**What is being asked**
Copy out each line of the data below in which the string "section" appears.

++++ Material for the task

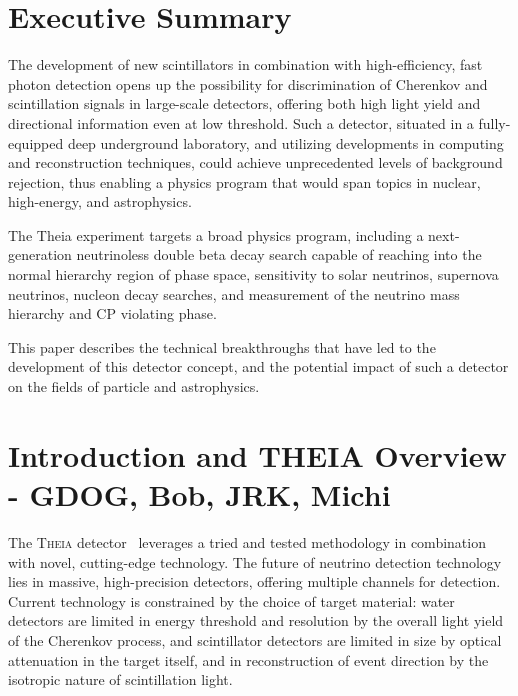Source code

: \section*{Executive Summary}

The  development of new scintillators in combination with high-efficiency, fast photon detection opens up the possibility for discrimination of Cherenkov and scintillation signals in large-scale detectors, offering both high light yield and directional information even at low threshold.  Such a detector, situated in a fully-equipped deep underground laboratory, and utilizing developments in computing and reconstruction techniques, could achieve unprecedented levels of background rejection, thus enabling a physics program that would span topics in nuclear, high-energy, and astrophysics.  

The Theia experiment targets a broad physics program, including a next-generation neutrinoless double beta decay search capable of reaching into the normal hierarchy region of phase space, sensitivity to solar neutrinos, supernova neutrinos, nucleon decay searches, and measurement of the neutrino mass hierarchy and CP violating phase.  

This paper describes the technical breakthroughs that have led to the development of this detector concept, and the potential impact of such a detector on the fields of particle and astrophysics. 

\newpage

\tableofcontents
\setcounter{tocdepth}{5}
\newpage

\section{Introduction and THEIA Overview - GDOG, Bob, JRK, Michi}

The \textsc{Theia}  detector~\cite{asdc} leverages a tried and tested methodology in combination with novel, cutting-edge technology.  
The future of neutrino detection technology lies in massive, high-precision detectors, offering multiple channels for detection.  Current technology is constrained by the choice of target material: water detectors are limited in energy threshold and resolution by the overall light yield of the Cherenkov process, and scintillator detectors are limited in size by optical attenuation in the target itself, and in reconstruction of event direction by the isotropic nature of scintillation light.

++++++++

**Final answer**
: \section*{Executive Summary}
\section{Introduction and THEIA Overview - GDOG, Bob, JRK, Michi}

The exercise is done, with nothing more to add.